October 5, 2017

ABQ voter turnout higher than recent elections

Albuquerque voters came out in numbers not seen in a decade for Tuesday’s election.

A total of 97,419 voters, or 29.01 percent of registered voters, cast ballots in the election that saw Tim Keller and Dan Lewis head to a runoff and defeated  the Healthy Workforce Ordinance in  a razor-thin vote.

Four incumbent city councilors won reelection, while a fifth district will find out its next councilor in a runoff election on Nov. 14, the same day as the mayoral runoff.

Just under 97,000 people voted in the mayoral election this year.
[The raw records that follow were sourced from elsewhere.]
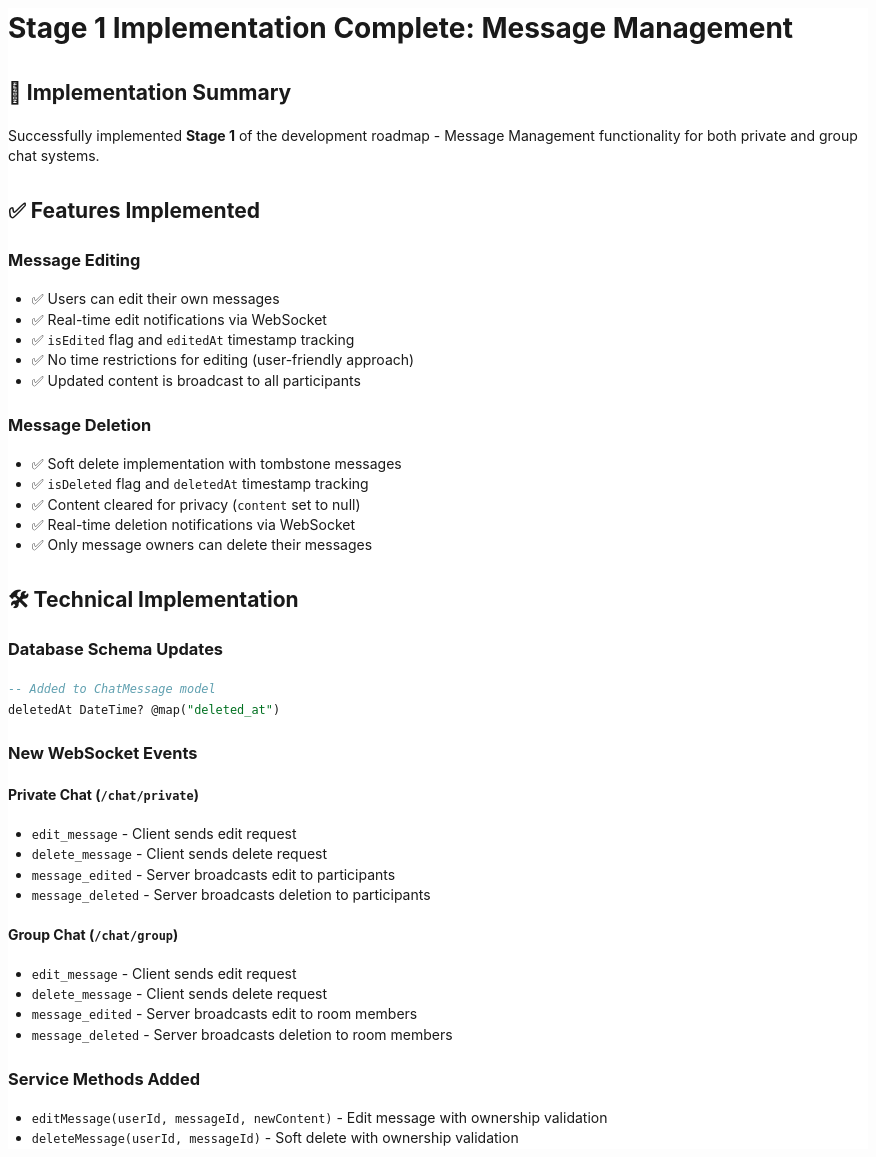 # Stage 1 Implementation Complete: Message Management

## 🎉 **Implementation Summary**

Successfully implemented **Stage 1** of the development roadmap - Message Management functionality for both private and group chat systems.

## ✅ **Features Implemented**

### **Message Editing**
- ✅ Users can edit their own messages
- ✅ Real-time edit notifications via WebSocket
- ✅ `isEdited` flag and `editedAt` timestamp tracking
- ✅ No time restrictions for editing (user-friendly approach)
- ✅ Updated content is broadcast to all participants

### **Message Deletion**
- ✅ Soft delete implementation with tombstone messages
- ✅ `isDeleted` flag and `deletedAt` timestamp tracking
- ✅ Content cleared for privacy (`content` set to null)
- ✅ Real-time deletion notifications via WebSocket
- ✅ Only message owners can delete their messages

## 🛠️ **Technical Implementation**

### **Database Schema Updates**
```sql
-- Added to ChatMessage model
deletedAt DateTime? @map("deleted_at")
```

### **New WebSocket Events**

#### **Private Chat (`/chat/private`)**
- `edit_message` - Client sends edit request
- `delete_message` - Client sends delete request
- `message_edited` - Server broadcasts edit to participants
- `message_deleted` - Server broadcasts deletion to participants

#### **Group Chat (`/chat/group`)**
- `edit_message` - Client sends edit request  
- `delete_message` - Client sends delete request
- `message_edited` - Server broadcasts edit to room members
- `message_deleted` - Server broadcasts deletion to room members

### **Service Methods Added**
- `editMessage(userId, messageId, newContent)` - Edit message with ownership validation
- `deleteMessage(userId, messageId)` - Soft delete with ownership validation
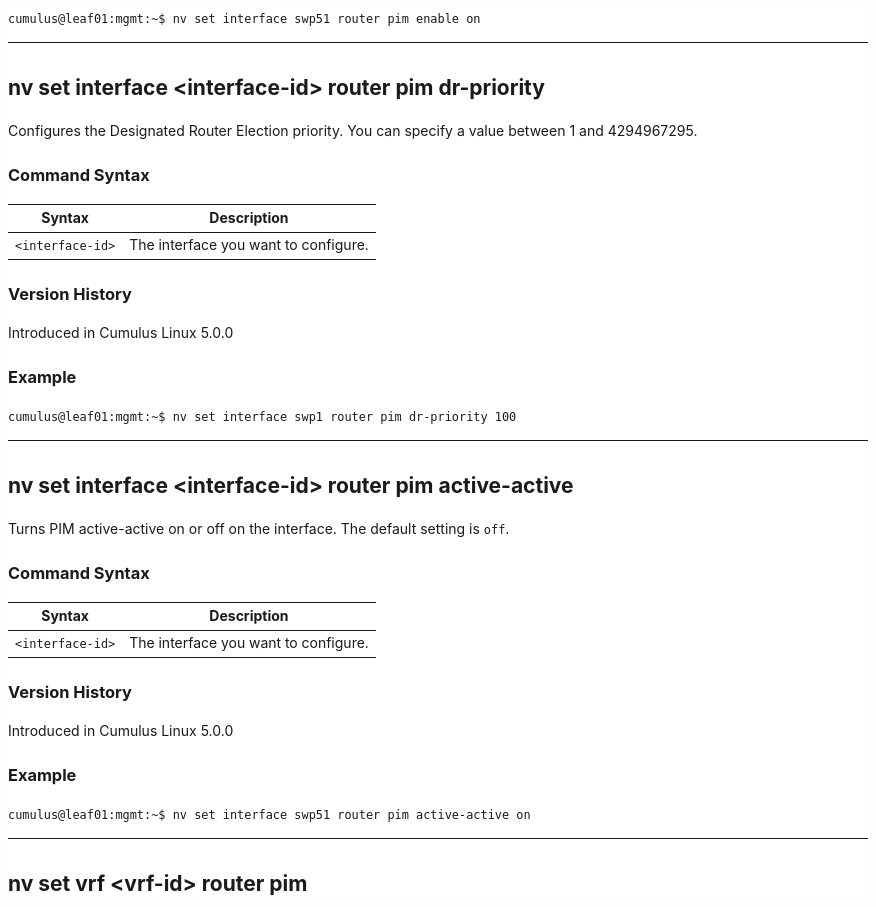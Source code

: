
 ```
cumulus@leaf01:mgmt:~$ nv set interface swp51 router pim enable on
```

- - -

## nv set interface \<interface-id\> router pim dr-priority

Configures the Designated Router Election priority. You can specify a value between 1 and 4294967295.

### Command Syntax

| Syntax |  Description   |
| ---------  | -------------- |
| `<interface-id>` |  The interface you want to configure. |

### Version History

Introduced in Cumulus Linux 5.0.0

### Example

```
cumulus@leaf01:mgmt:~$ nv set interface swp1 router pim dr-priority 100
```

- - -

## nv set interface \<interface-id\> router pim active-active

Turns PIM active-active on or off on the interface. The default setting is `off`.

### Command Syntax

| Syntax |  Description   |
| ---------  | -------------- |
| `<interface-id>` |  The interface you want to configure. |

### Version History

Introduced in Cumulus Linux 5.0.0

### Example

```
cumulus@leaf01:mgmt:~$ nv set interface swp51 router pim active-active on
```

- - -

## nv set vrf \<vrf-id\> router pim
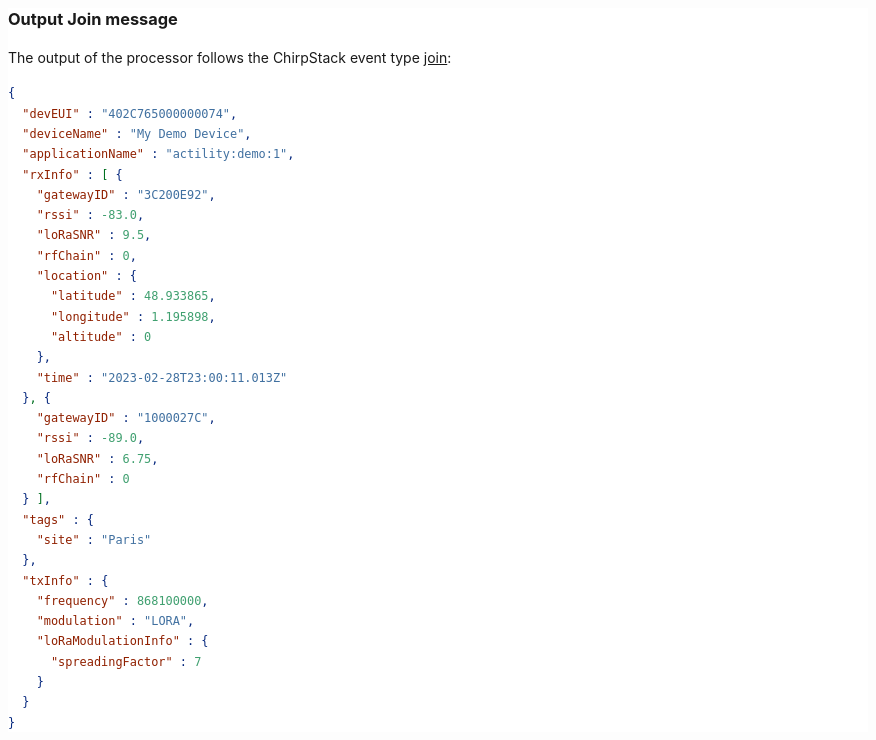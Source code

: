 ### Output Join message

The output of the processor follows the ChirpStack event type [join](https://www.chirpstack.io/application-server/integrations/events/#join):

```json
{
  "devEUI" : "402C765000000074",
  "deviceName" : "My Demo Device",
  "applicationName" : "actility:demo:1",
  "rxInfo" : [ {
    "gatewayID" : "3C200E92",
    "rssi" : -83.0,
    "loRaSNR" : 9.5,
    "rfChain" : 0,
    "location" : {
      "latitude" : 48.933865,
      "longitude" : 1.195898,
      "altitude" : 0
    },
    "time" : "2023-02-28T23:00:11.013Z"
  }, {
    "gatewayID" : "1000027C",
    "rssi" : -89.0,
    "loRaSNR" : 6.75,
    "rfChain" : 0
  } ],
  "tags" : {
    "site" : "Paris"
  },
  "txInfo" : {
    "frequency" : 868100000,
    "modulation" : "LORA",
    "loRaModulationInfo" : {
      "spreadingFactor" : 7
    }
  }
}
```

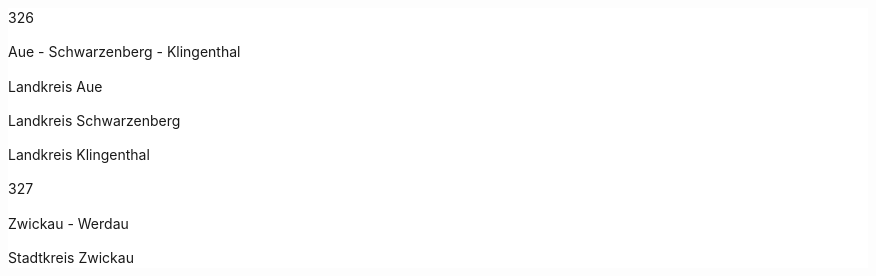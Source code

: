 <td style rowspan="3" align="left" valign="top" charoff="50">

326

</td>

<td style rowspan="3" align="left" valign="top" charoff="50">

Aue - Schwarzenberg - Klingenthal

</td>

<td style colspan="2" align="left" valign="top" charoff="50">

Landkreis Aue

</td>

</tr>

<tr>

<td style colspan="2" align="left" valign="top" charoff="50">

Landkreis Schwarzenberg

</td>

</tr>

<tr>

<td style colspan="2" align="left" valign="top" charoff="50">

Landkreis Klingenthal

</td>

</tr>

<tr>

<td style rowspan="3" align="left" valign="top" charoff="50">

327

</td>

<td style rowspan="3" align="left" valign="top" charoff="50">

Zwickau - Werdau

</td>

<td style colspan="2" align="left" valign="top" charoff="50">

Stadtkreis Zwickau

</td>

</tr>

<tr>

<td style colspan="2" align="left" valign="top" charoff="50">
That was the second-highest vote total in a mayoral election, behind 2001, which saw 99,340 votes cast in the mayoral race. That year, 42 percent of the city’s voters turned out.

Still, the turnout this year outstripped the mayoral elections in 2013 and 2009, both races won by Richard Berry.

This echoed a trend of increased turnout in elections in 2017. Special elections for congress and state legislative races nationwide have seen large turnout, usually attributed to the election of Donald Trump and the backlash from Democrats who oppose his presidency.

In Albuquerque, Democrats received over 60 percent of the vote (between Keller, Brian Colón and Gus Pedrotty). Keller received 38,156 votes, more than Berry did in 2009, when Berry won with 36,869 votes, or 43.79 percent. At that time, candidates only needed to get 40 percent of votes to avoid a runoff.